The model receives pairs of sentences. One pair can consist of two consecutive sentences (e.g., “The cat sleeps on the couch. It’s tired after a whole day of playing”), and the other consists of randomly chosen sentences that are not related (e.g., “The cat sleeps on the couch. The car is parked on the street”).

The model must determine whether the second sentence is a logical continuation of the first one or not (binary classification). In the first case, it should determine that the sentences are related, and in the second, that they are not.

The classification is based on the representation of the [CLS] token. This is a special artificially-added token that’s designed to contain a generalized representation of the entire sentence. The task itself forces the model to make the [CLS] token represent the entire sentence, because in order to perform the classification based solely on this token, the model inevitably has to learn to encode in it all the information about the sentence.

Application in machine learning

Poles are not geese; they have their own model

In Poland, the HerBERT model was developed by Allegro in 2021. It was trained on over 20 million texts from collections such as the National Corpus of Polish Language, Wikipedia, and Modern Poland Foundation. Its architecture was very similar to the original BERT, but it included a tailored tokenizer and omitted the NSP task (which turned out to be unnecessary, as other studies have also shown).

Another example of a Polish model is Polish RoBERTa, developed by the National Information Processing Institute – National Research Institute. It is larger than HerBERT and was trained on a more extensive data set, which resulted in better outcomes.

These are just two of many models that were specifically developed for the Polish language. You can find more, for example, in the ranking Comprehensive List of Language Evaluations (Kompleksowa Lista Ewaluacji Językowych – KLEJ), the Polish version of The General Language Understanding Evaluation (GLUE).

Oldie but goodie

As I mentioned before, models based on encoders are still used to create text representations. Although they usually no longer rely solely on the BERT model itself, but on newer variants of its architecture, tasks such as MLM are still being used.

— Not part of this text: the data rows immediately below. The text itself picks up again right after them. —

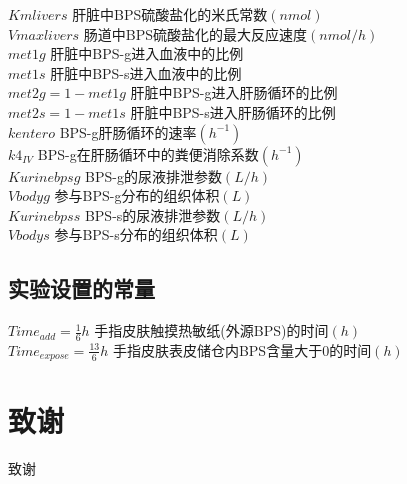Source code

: \documentclass[a4paper,punct=banjiao,twoside]{ctexrep}
\theoremstyle{plain}
\theoremstyle{definition}
\theoremstyle{remark}
\begin{document}
$ Kmlivers$ {\hfill  肝脏中BPS硫酸盐化的米氏常数$(nmol)$}\\
$Vmaxlivers$ {\hfill  肠道中BPS硫酸盐化的最大反应速度$(nmol/h)$}\\
$met1g $ {\hfill  肝脏中BPS-g进入血液中的比例}\\
$ met1s$ {\hfill  肝脏中BPS-s进入血液中的比例}\\
$met2g = 1 -  met1g$ {\hfill  肝脏中BPS-g进入肝肠循环的比例}\\
$ met2s= 1 -  met1s$ {\hfill  肝脏中BPS-s进入肝肠循环的比例}\\
$ kentero$ {\hfill  BPS-g肝肠循环的速率$(h^{-1})$}\\
$k4_{IV} $ {\hfill  BPS-g在肝肠循环中的粪便消除系数$(h^{-1})$}\\
$ Kurinebpsg$ {\hfill  BPS-g的尿液排泄参数$(L/h)$}\\
$Vbodyg  $ {\hfill  参与BPS-g分布的组织体积$(L)$}\\
$ Kurinebpss$ {\hfill  BPS-s的尿液排泄参数$(L/h)$}\\
$ Vbodys$ {\hfill  参与BPS-s分布的组织体积$(L)$}

\section*{实验设置的常量}
\noindent$Time_{add}=\frac{1}{6}h$ {\hfill  手指皮肤触摸热敏纸(外源BPS)的时间$(h)$}\\
$Time_{expose}=\frac{13}{6}h$ {\hfill  手指皮肤表皮储仓内BPS含量大于0的时间$(h)$}\\
\clearpage
\mbox{}
\thispagestyle{empty}


% 



\clearpage
\mbox{}
\thispagestyle{empty}

\chapter*{致\quad 谢}
\normalsize
致谢
\end{document}
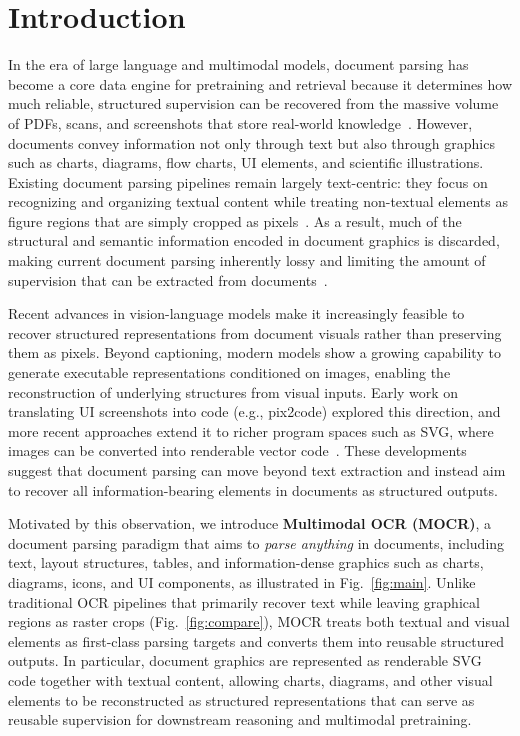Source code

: \documentclass{article}
\begin{document}
\section{Introduction}
\label{sec:intro}
In the era of large language and multimodal models, document parsing has become a core data engine for pretraining and retrieval because it determines how much reliable, structured supervision can be recovered from the massive volume of PDFs, scans, and screenshots that store real-world knowledge~\cite{huang2022layoutlmv3}. However, documents convey information not only through text but also through graphics such as charts, diagrams, flow charts, UI elements, and scientific illustrations. Existing document parsing pipelines remain largely text-centric: they focus on recognizing and organizing textual content while treating non-textual elements as figure regions that are simply cropped as pixels~\cite{ouyang2025omnidocbench}. As a result, much of the structural and semantic information encoded in document graphics is discarded, making current document parsing inherently lossy and limiting the amount of supervision that can be extracted from documents~\cite{li2025monkeyocr,niu2025mineru2}.

Recent advances in vision-language models make it increasingly feasible to recover structured representations from document visuals rather than preserving them as pixels. Beyond captioning, modern models show a growing capability to generate executable representations conditioned on images, enabling the reconstruction of underlying structures from visual inputs. Early work on translating UI screenshots into code (e.g., pix2code) explored this direction, and more recent approaches extend it to richer program spaces such as SVG, where images can be converted into renderable vector code~\cite{beltramelli2018pix2code,rodriguez2025starvector}. These developments suggest that document parsing can move beyond text extraction and instead aim to recover all information-bearing elements in documents as structured outputs.

Motivated by this observation, we introduce \textbf{Multimodal OCR (MOCR)}, a document parsing paradigm that aims to \textit{parse anything} in documents, including text, layout structures, tables, and information-dense graphics such as charts, diagrams, icons, and UI components, as illustrated in Fig.~\ref{fig:main}. Unlike traditional OCR pipelines that primarily recover text while leaving graphical regions as raster crops (Fig.~\ref{fig:compare}), MOCR treats both textual and visual elements as first-class parsing targets and converts them into reusable structured outputs. In particular, document graphics are represented as renderable SVG code together with textual content, allowing charts, diagrams, and other visual elements to be reconstructed as structured representations that can serve as reusable supervision for downstream reasoning and multimodal pretraining.
\end{document}
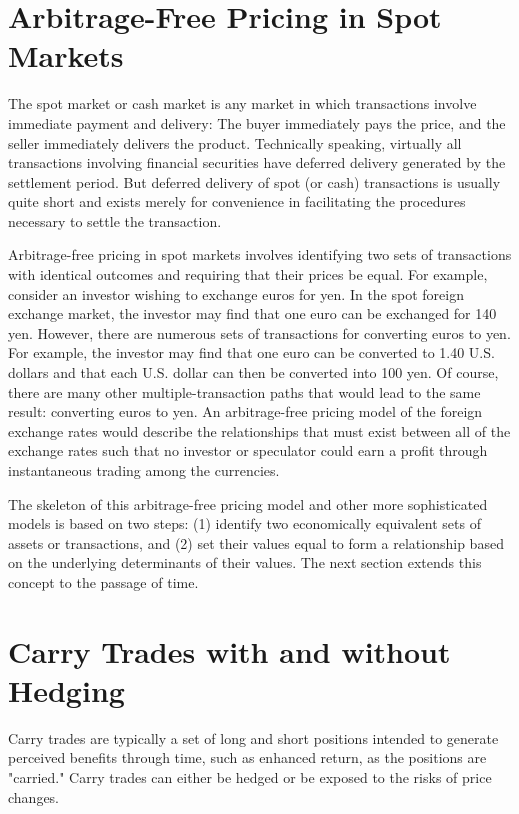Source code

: \documentclass[11pt]{article}
\begin{document}
\section*{Arbitrage-Free Pricing in Spot Markets}
The spot market or cash market is any market in which transactions involve immediate payment and delivery: The buyer immediately pays the price, and the seller immediately delivers the product. Technically speaking, virtually all transactions involving financial securities have deferred delivery generated by the settlement period. But deferred delivery of spot (or cash) transactions is usually quite short and exists merely for convenience in facilitating the procedures necessary to settle the transaction.

Arbitrage-free pricing in spot markets involves identifying two sets of transactions with identical outcomes and requiring that their prices be equal. For example, consider an investor wishing to exchange euros for yen. In the spot foreign exchange market, the investor may find that one euro can be exchanged for 140 yen. However, there are numerous sets of transactions for converting euros to yen. For example, the investor may find that one euro can be converted to 1.40 U.S. dollars and that each U.S. dollar can then be converted into 100 yen. Of course, there are many other multiple-transaction paths that would lead to the same result: converting euros to yen. An arbitrage-free pricing model of the foreign exchange rates would describe the relationships that must exist between all of the exchange rates such that no investor or speculator could earn a profit through instantaneous trading among the currencies.

The skeleton of this arbitrage-free pricing model and other more sophisticated models is based on two steps: (1) identify two economically equivalent sets of assets or transactions, and (2) set their values equal to form a relationship based on the underlying determinants of their values. The next section extends this concept to the passage of time.

\section*{Carry Trades with and without Hedging}
Carry trades are typically a set of long and short positions intended to generate perceived benefits through time, such as enhanced return, as the positions are "carried." Carry trades can either be hedged or be exposed to the risks of price changes.
\end{document}
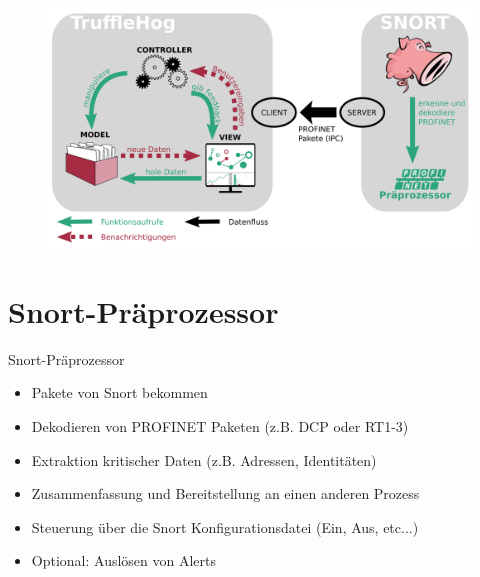 \documentclass[18pt]{beamer}
\begin{document}
\begin{frame}
    \begin{figure}
    	\centering
    	\includegraphics[width=\textwidth]{./images/jan_12.png}
    \end{figure}
\end{frame}


\section{Snort-Präprozessor}
\begin{frame}{Snort-Präprozessor}
    \begin{itemize}
      \item Pakete von Snort bekommen
      \pause
      \item Dekodieren von PROFINET Paketen (z.B. DCP oder RT1-3)
      \pause
      \item Extraktion kritischer Daten (z.B. Adressen, Identitäten)
      \pause
      \item Zusammenfassung und Bereitstellung an einen anderen Prozess
      \pause
      \item Steuerung über die Snort Konfigurationsdatei (Ein, Aus, etc...)
      \pause
      \item Optional: Auslösen von Alerts
    \end{itemize}
\end{frame}
\end{document}
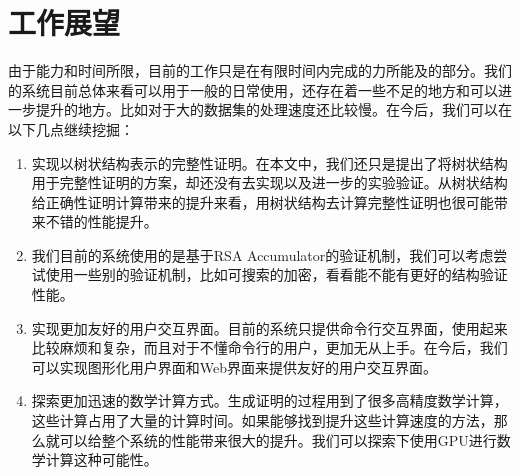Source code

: \section{工作展望}
由于能力和时间所限，目前的工作只是在有限时间内完成的力所能及的部分。我们的系统目前总体来看可以用于一般的日常使用，还存在着一些不足的地方和可以进一步提升的地方。比如对于大的数据集的处理速度还比较慢。在今后，我们可以在以下几点继续挖掘：
\begin{enumerate}
\item 实现以树状结构表示的完整性证明。在本文中，我们还只是提出了将树状结构用于完整性证明的方案，却还没有去实现以及进一步的实验验证。从树状结构给正确性证明计算带来的提升来看，用树状结构去计算完整性证明也很可能带来不错的性能提升。
\item 我们目前的系统使用的是基于RSA Accumulator的验证机制，我们可以考虑尝试使用一些别的验证机制，比如可搜索的加密，看看能不能有更好的结构验证性能。
\item 实现更加友好的用户交互界面。目前的系统只提供命令行交互界面，使用起来比较麻烦和复杂，而且对于不懂命令行的用户，更加无从上手。在今后，我们可以实现图形化用户界面和Web界面来提供友好的用户交互界面。
\item 探索更加迅速的数学计算方式。生成证明的过程用到了很多高精度数学计算，这些计算占用了大量的计算时间。如果能够找到提升这些计算速度的方法，那么就可以给整个系统的性能带来很大的提升。我们可以探索下使用GPU进行数学计算这种可能性。
\end{enumerate}

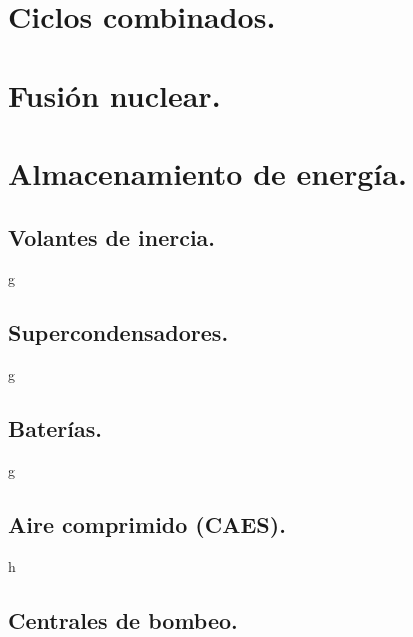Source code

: \section{Ciclos combinados.}

\section{Fusión nuclear.}

\section{Almacenamiento de energía.}

\subsection{Volantes de inercia.}
g
\subsection{Supercondensadores.}
g
\subsection{Baterías.}
g
\subsection{Aire comprimido (CAES).}
h
\subsection{Centrales de bombeo.}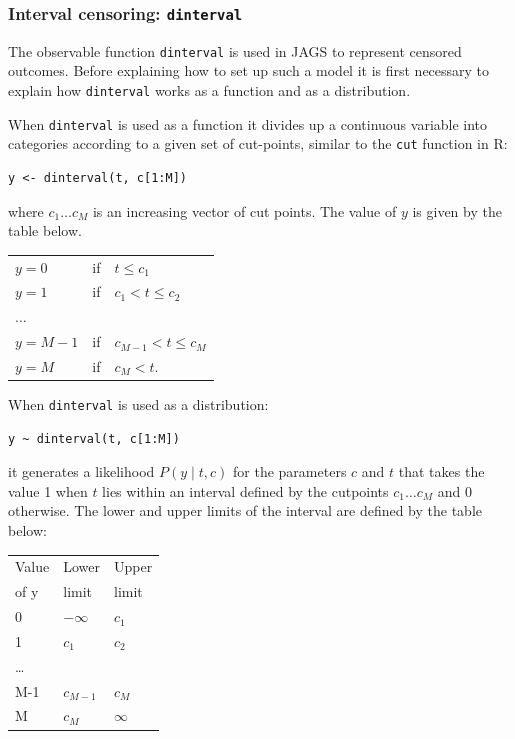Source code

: \documentclass[11pt, a4paper, titlepage]{report}
\newcommand{\R}{\textsf{R}}
\begin{document}
\subsubsection{Interval censoring: \texttt{dinterval}}
\label{bugs:dinterval}

The observable function \texttt{dinterval} is used in JAGS to
represent censored outcomes. Before explaining how to set up such a
model it is first necessary to explain how \texttt{dinterval} works as
a function and as a distribution.

When \texttt{dinterval} is used as a function it divides up a
continuous variable into categories according to a given set of
cut-points, similar to the \texttt{cut} function in \R:
\begin{verbatim}
y <- dinterval(t, c[1:M])
\end{verbatim}
where $c_1 \ldots c_M$ is an increasing vector of cut points. The value
of $y$ is given by the table below.

\begin{center}
\begin{tabular}{lll}
  \hline
  $y = 0$   & if & $t \leq c_1$\\
  $y = 1$   & if & $c_1 < t \leq c_2$ \\
  $\ldots$  & \\
  $y = M-1$   & if & $c_{M-1} < t \leq c_M$ \\
  $y = M$   & if & $c_M < t$. \\
  \hline
\end{tabular}
\end{center}

When \texttt{dinterval} is used as a distribution:
\begin{verbatim}
y ~ dinterval(t, c[1:M])
\end{verbatim}
it generates a likelihood $P(y \mid t, c)$ for the parameters $c$ and
$t$ that takes the value 1 when $t$ lies within an interval defined by
the cutpoints $c_1 \ldots c_M$ and 0 otherwise. The lower and upper
limits of the interval are defined by the table below:

\begin{center}
\begin{tabular}{lll}
  \hline
  Value   & Lower     & Upper   \\
  of y    & limit     & limit   \\
  \hline
  0       & $-\infty$ & $c_1$     \\
  1       & $c_1$     & $c_2$     \\
  \ldots  &           &         \\
  M-1     & $c_{M-1}$  & $c_M$     \\
  M       & $c_{M}$   & $\infty$ \\
  \hline
\end{tabular}
\end{center}
\end{document}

At the end of 2024, an updated version of the BERT model named ModernBERT appeared. It differs from its predecessor primarily by having a longer context length – it supports up to 8192 tokens compared to 512 in the BERT model, which facilitates better processing of longer documents and complex queries. Additionally, it introduces improvements in the architecture of the model itself, such as the use of Rotary Position Embeddings (ROPE), GeGLU layers, and the Flash Attention mechanism, which enhance the efficiency and stability of training. This model is also trained on a more diverse dataset, which improves its performance in tasks related to programming language. ModernBERT achieves better results than the popular DeBERTaV3 model, which until now had won the most competitions on the Kaggle platform. Besides, ModernBERT uses five times less memory than DeBERTa.